S. spontaneum S. robustum S. officinarum S. barberi S. sinense S. edule
Ref: ITIS 42058
as of 2004-05-05
Sugarcane is one of six species of a tall tropical southeast Asian grass (Family Poaceae) having stout fibrous jointed stalks whose sap at one time was the primary source of sugar. Sugar cane is composed of six species of the genus Saccharum in tribe Andropogoneae:
S. spontaneum -wild
S. robustum -wild
S. officinarum -cultivated
S. barberi -cultivated
S. sinense -cultivated
S. edule -cultivated
The cultivated species are complicated hybrids and all species interbreed.
Harvested cane is processed by squeezing out the sap, from which sugar is crystallized out, leaving the liquid molasses. Fresh sugar canes are sometimes chewed for the juice. The molasses from sugar cane is used to make rum while the fibrous stalks, called bagasse, are used for paper, fuel or animal feed.
Over 100 countries grow sugar cane. There are 130,000 km² (32 million acres) of sugar cane worldwide. The top twenty producing countries harvested 1200 million tons of sugar cane in 2002 (more than 6 times the amount of sugar beets produced). The largest producers are Brazil, India and China.
The history of sugar in the West is an important subject for understanding the emerging industrial power of Europe in the 1700s and 1800s. Sugar cane was grown extensively in the Caribbean and still is on some islands. In colonial times sugar was a major product of the triangular trade of New World raw materials, European manufactures and African slaves. France found its sugar cane islands so valuable it effectively traded Canada to Britain for their return at the end of the Seven Years War. The Dutch similarly kept Suriname, a sugar colony in South America instead of seeking the return of the New Netherlands (New York). Cuban sugar cane produced sugar which received price supports from and a guaranteed market in the USSR; the dissolution of that country forced the closure of most of Cuba's sugar industry. Sugar cane is still a large part of the economy in Barbados, the Dominican Republic, Guadeloupe, Jamaica, Grenada and other islands. The sugar cane industry is a major export for the Caribbean but is expected to collapse with the removal of European preferences by 2008.
Brazil is a major grower of sugar cane where it is used to produce sugar as well as to provide the alcohol used in making gasohol and biodiesel fuels.
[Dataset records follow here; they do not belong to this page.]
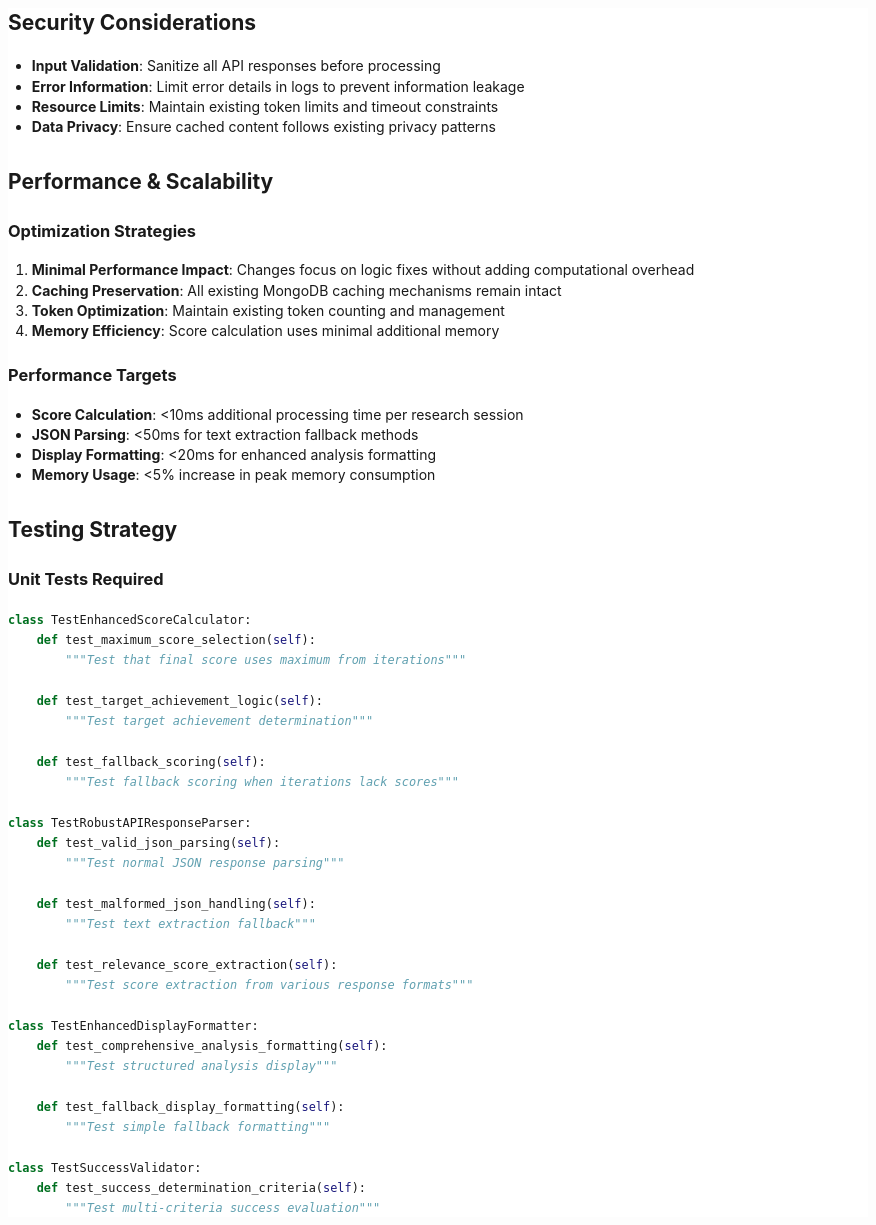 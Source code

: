 ## Security Considerations

- **Input Validation**: Sanitize all API responses before processing
- **Error Information**: Limit error details in logs to prevent information leakage
- **Resource Limits**: Maintain existing token limits and timeout constraints
- **Data Privacy**: Ensure cached content follows existing privacy patterns

## Performance & Scalability

### Optimization Strategies

1. **Minimal Performance Impact**: Changes focus on logic fixes without adding computational overhead
2. **Caching Preservation**: All existing MongoDB caching mechanisms remain intact
3. **Token Optimization**: Maintain existing token counting and management
4. **Memory Efficiency**: Score calculation uses minimal additional memory

### Performance Targets

- **Score Calculation**: <10ms additional processing time per research session
- **JSON Parsing**: <50ms for text extraction fallback methods
- **Display Formatting**: <20ms for enhanced analysis formatting
- **Memory Usage**: <5% increase in peak memory consumption

## Testing Strategy

### Unit Tests Required

```python
class TestEnhancedScoreCalculator:
    def test_maximum_score_selection(self):
        """Test that final score uses maximum from iterations"""
        
    def test_target_achievement_logic(self):
        """Test target achievement determination"""
        
    def test_fallback_scoring(self):
        """Test fallback scoring when iterations lack scores"""

class TestRobustAPIResponseParser:
    def test_valid_json_parsing(self):
        """Test normal JSON response parsing"""
        
    def test_malformed_json_handling(self):
        """Test text extraction fallback"""
        
    def test_relevance_score_extraction(self):
        """Test score extraction from various response formats"""

class TestEnhancedDisplayFormatter:
    def test_comprehensive_analysis_formatting(self):
        """Test structured analysis display"""
        
    def test_fallback_display_formatting(self):
        """Test simple fallback formatting"""

class TestSuccessValidator:
    def test_success_determination_criteria(self):
        """Test multi-criteria success evaluation"""
```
Ribbon cane is a subtropical type that was once widely grown in southern United States, as far north as coastal North Carolina. The juice was extracted with horse or mule-powered crushers, then the juice was boiled, similar to maple syrup, in a flat pan, then used in the syrup form as a sweetener for other foods. It is not a commercial crop nowadays, but a few growers try to keep alive the old traditions and find ready sales for their product. Most modern United States sugar cane production is on Hawaii although it is also grown in Florida and Louisiana.